A New Ride From an Old-Timer
The Textron Stampede 900 is a recreational sport-utility vehicle that is fun and easy to ride. It can also take on tough jobs, such as hauling heavy loads. The Textron Stampede comes in two- and four-seater versions and has been featured in numerous ATV magazines highlighting rec-utility and hunting vehicles.
The Textron Stampede is second to none when it comes to specifications and performance. Here are some highlights:
- In stock form, the Textron Stampede top speed is 64 mph.
- A 39-inch step-in room between the ROPS and the front seats and 31-inch space from the dash to the seatback allows hassle-free movement.
- Rear seating is well-padded and provides ample legroom for tall passengers.
- Its throttle responsiveness is surprising for a vehicle with a lengthy wheelbase, keeping it steady at fast speeds.
- The quad provides lots of power perfect for technical driving, with a power buildup without hitches or jumps in the torque curve.
Many are impressed by its bold design and solid engineering. Similarly, multi-line dealers and rental services can attest to how the Stampede holds up in different road conditions. After 3,500 miles, the chassis does not suffer from structural damage. Like other UTVS, the body is prone to dings and scratches but is still durable with no tendency to crack or fall off easily. It does not give off suspension bushing squeaks and groans, unlike some of its competition. However, aftermarket parts and A-arms would add needed protection to the machine’s underside and CV boots, especially for rock crawling.
Improvements Post 2016
Base models were fitted with Kenda Off-Road tires. They later changed to 27-inch Maxxis Bighorns on cast-aluminum wheels and color-accented seats for the 2017 XTR EPS+ and more recent model years. The Hunter Edition came standard with a WARN winch, a roof, and a couple of gun mounts. There was also an extensive selection of accessories to customize the look and function. For one, U.S. fire departments mostly choose Textron Stampede 4/XTR due to its four-seat and dump bed capacities and customizability.
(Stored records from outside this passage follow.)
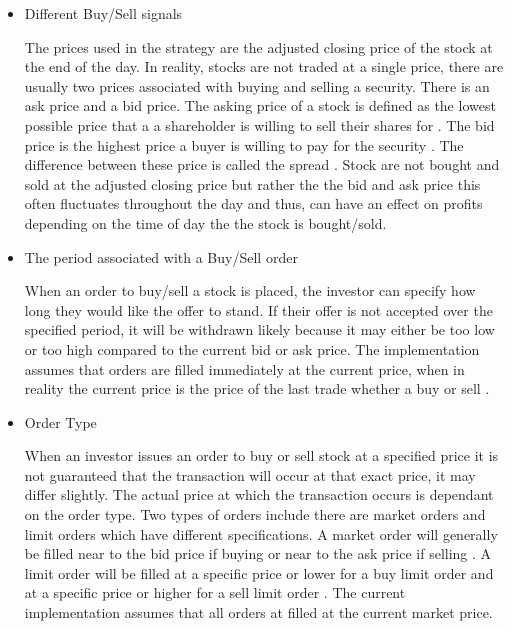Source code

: \begin{itemize}
    \item Different Buy/Sell signals 
    
    The prices used in the strategy are the adjusted closing price of the stock at the end of the day. In reality, stocks are not traded at a single price, there are usually two prices associated with buying and selling a security. There is an ask price and a bid price. The asking price of a stock is defined as the lowest possible price that a a shareholder is willing to sell their shares for \cite{bid_ask}. The bid price is the highest price a buyer is willing to pay for the security \cite{bid_ask}. The difference between these price is called the spread \cite{bid_ask}. Stock are not bought and sold at the adjusted closing price but rather the the bid and ask price this often fluctuates throughout the day and thus, can have an effect on profits depending on the time of day the the stock is bought/sold.
    
    \item The period associated with a Buy/Sell order 
    
    When an order to buy/sell a stock is placed, the investor can specify how long they would like the offer to stand. If their offer is not accepted over the specified period, it will be withdrawn likely because it may either be too low or too high compared to the current bid or ask price. The implementation assumes that orders are filled immediately at the current price, when in reality the current price is the price of the last trade whether a buy or sell \cite{bid_ask}.   
    
    \item Order Type
    
    When an investor issues an order to buy or sell stock at a specified price it is not guaranteed that the transaction will occur at that exact price, it may differ slightly. The actual price at which the transaction occurs is dependant on the order type. Two types of orders include there are market orders and limit orders which have different specifications. A market order will generally be filled near to the bid price if buying or near to the ask price if selling \cite{orders}. A limit order will be filled at a specific price or lower for a buy limit order and at a specific price or higher for a sell limit order \cite{orders}. The current implementation assumes that all orders at filled at the current market price.
\end{itemize}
Key changes in 2019 included a new hood rack with multiple tie-down points, textured paint on the ROPS, front bumper, and a True Timber Strata finish for the Hunter Edition. There is even a programmable speed controller that allows the driver to set a top speed limit (from 26 to 55 mph – in 1-mph increments) to uniformize the Stampede’s operational speed depending on the task. Consumers can go for either the Workman or Hunter package, equipped with a hardtop, windshield, brush guards, rear bumpers, a recovery winch, and light kits.
Textron Stampede Specs
- Engine – Power comes from a naturally aspirated four-stroke, liquid-cooled, dual-cylinder SOHC engine with a bore-stroke ratio of 89 × 68 millimeters (3.5 × 2.7 inches). The German-built Weber engine has a displacement of 846 cubic centimeters, a 44-mm sequential multi-point manifold injection, and has a compression ratio of 11.5:1. Fuel tank capacity is 9.5 US gallons/36 liters.
- Drivetrain – Power travels via a dual-range wet type automatic CVT transmission (H/L/N/R) with a dash-mounted shifter (park mechanism at the bottom). It features certified ISO 3471 per ANSI/ROHVA 1 rollover protection system or ROPS and utilizes a self-compensating rack and pinion (optional EPAS) steering. All models come with traction-sensing on-demand AWD and lockable rear differential for the desired traction and drive control.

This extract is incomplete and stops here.